What is one business idea that you’re willing to give away to our readers?

It has become clear to me that social media has changed everyday life around the globe. For the good and the bad. However, I personally believe that social media is scattered across too many proprietary platforms. Families and older people generally prefer Facebook, while kids can’t get enough of TikTok and SnapChat. Then there is Twitter which is becoming more and more a political forum and a megaphone for celebrities. And of course, there are job platforms like LinkedIn and many other services in between.
So, when I look back at the early days of the internet in the nineties when we started discovering the world through Netscape browsers, AltaVista, and AOL email, the variety of browsers, e-mail providers (and later search engines) evolved like many social media platforms do today. However, HTTP has always been a global protocol, just like e-mail. So even if you had an AOL e-mail address (some people actually still have one today), you can freely communicate with any other e-mail provider. Not so much in the social media world of today, which consists of isolated proprietary platforms that don’t really communicate with each other (only compete with each other). Every user (whether personal or business) has to set up separate profiles on each platform (unless platforms merge into consolidated ownership) and they can’t reach users on other platforms with their posts.
So in short, I see a business case for cross-platform protocols and profiles, which allow users to have central control over postings and more importantly, where users own their content (just like they own the content of their e-mails today). The business model of today’s social media platforms is too much centered around proprietary data ownership, which is not necessarily in the best interest of the user.
But realistically, breaking through those established structures with an open-source tool might just be as hard as cracking big oil.
So, I am not sure if this will ever be a real business or more of an attempt to make the world a better place.
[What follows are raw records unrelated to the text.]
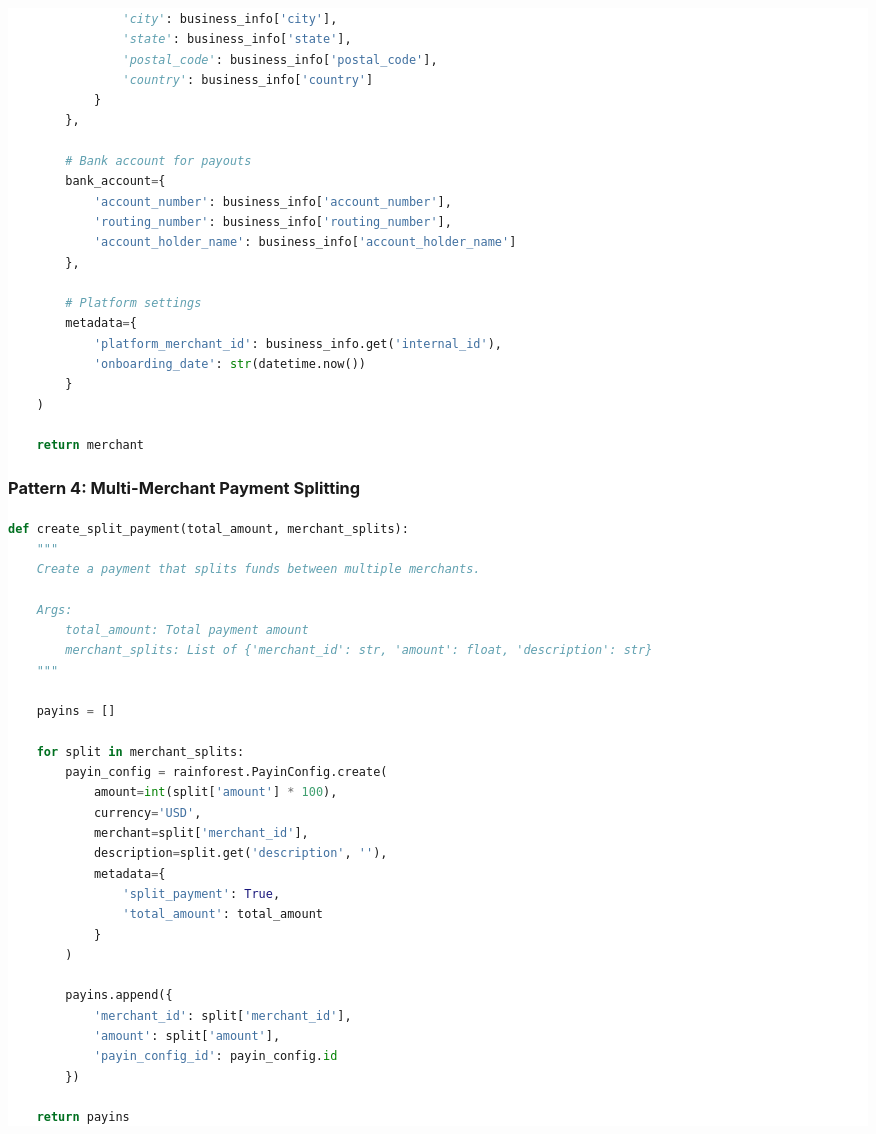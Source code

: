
```python
                'city': business_info['city'],
                'state': business_info['state'],
                'postal_code': business_info['postal_code'],
                'country': business_info['country']
            }
        },

        # Bank account for payouts
        bank_account={
            'account_number': business_info['account_number'],
            'routing_number': business_info['routing_number'],
            'account_holder_name': business_info['account_holder_name']
        },

        # Platform settings
        metadata={
            'platform_merchant_id': business_info.get('internal_id'),
            'onboarding_date': str(datetime.now())
        }
    )

    return merchant
```

### Pattern 4: Multi-Merchant Payment Splitting

```python
def create_split_payment(total_amount, merchant_splits):
    """
    Create a payment that splits funds between multiple merchants.

    Args:
        total_amount: Total payment amount
        merchant_splits: List of {'merchant_id': str, 'amount': float, 'description': str}
    """

    payins = []

    for split in merchant_splits:
        payin_config = rainforest.PayinConfig.create(
            amount=int(split['amount'] * 100),
            currency='USD',
            merchant=split['merchant_id'],
            description=split.get('description', ''),
            metadata={
                'split_payment': True,
                'total_amount': total_amount
            }
        )

        payins.append({
            'merchant_id': split['merchant_id'],
            'amount': split['amount'],
            'payin_config_id': payin_config.id
        })

    return payins
```
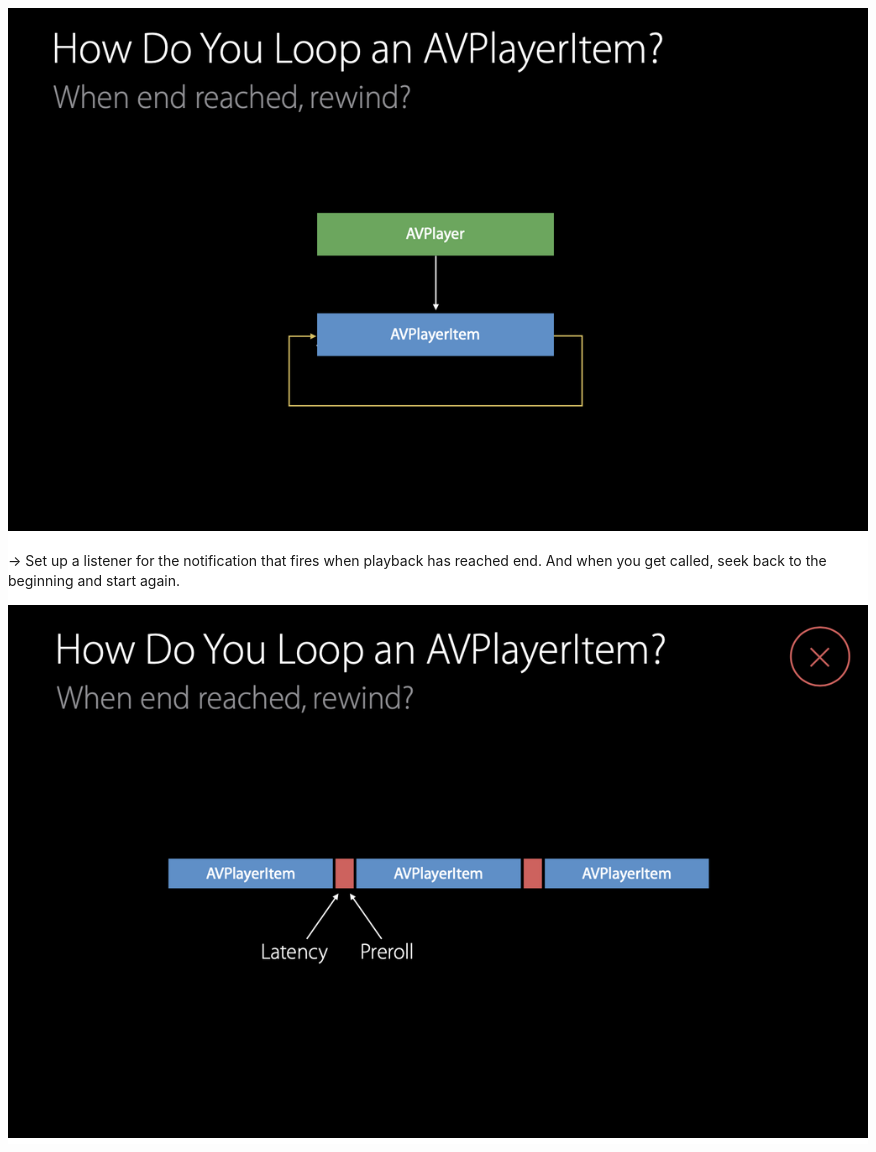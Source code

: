 ![/WWDC2016/images/Advances-in-AVFoundation-Playback/Untitled%208.png](/WWDC2016/images/Advances-in-AVFoundation-Playback/Untitled%208.png)

→ Set up a listener for the notification that fires when playback has reached end. And when you get called, seek back to the beginning and start again.

![/WWDC2016/images/Advances-in-AVFoundation-Playback/Untitled%209.png](/WWDC2016/images/Advances-in-AVFoundation-Playback/Untitled%209.png)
What is the best $100 you recently spent? What and why?

Since I keep my fashion style rather simple (shouldn’t we have all learned that from Steve Jobs) and don’t spend money on expensive haircuts either, the best 100 dollars I recently spent was fixing my bicycle so I can work out more and burn less gas.

What is one piece of software or a web service that helps you be productive?

As you may have figured, I am not sharing much personal stuff on social media, but I greatly appreciate the business networking opportunities through LinkedIn.
I am most using it for business networking but I am planning to use it more for our product in the future.

What is the one book that you recommend our community should read and why?

Although quite old, I still think that everybody can benefit from Stephen Covey’s
The 7 habits of Highly Effective People”. It not only provides people with simple steps how to make the business life more productive, but it also reflects on people’s personal life.

What is your favorite quote?

“All truth passes through three stages. First, it is ridiculed. Second, it is violently opposed. Third, it is accepted as being self-evident.” – Arthur Schopenhauer

Key Learnings:

  • Don’t always take NO for an answer, even if it comes from so-called experts.
  • Hire people that are better than you in certain aspects and value them accordingly.
  • Cutting your losses on bad decisions is different from quitting.
  • Whatever you work on, do it with pride.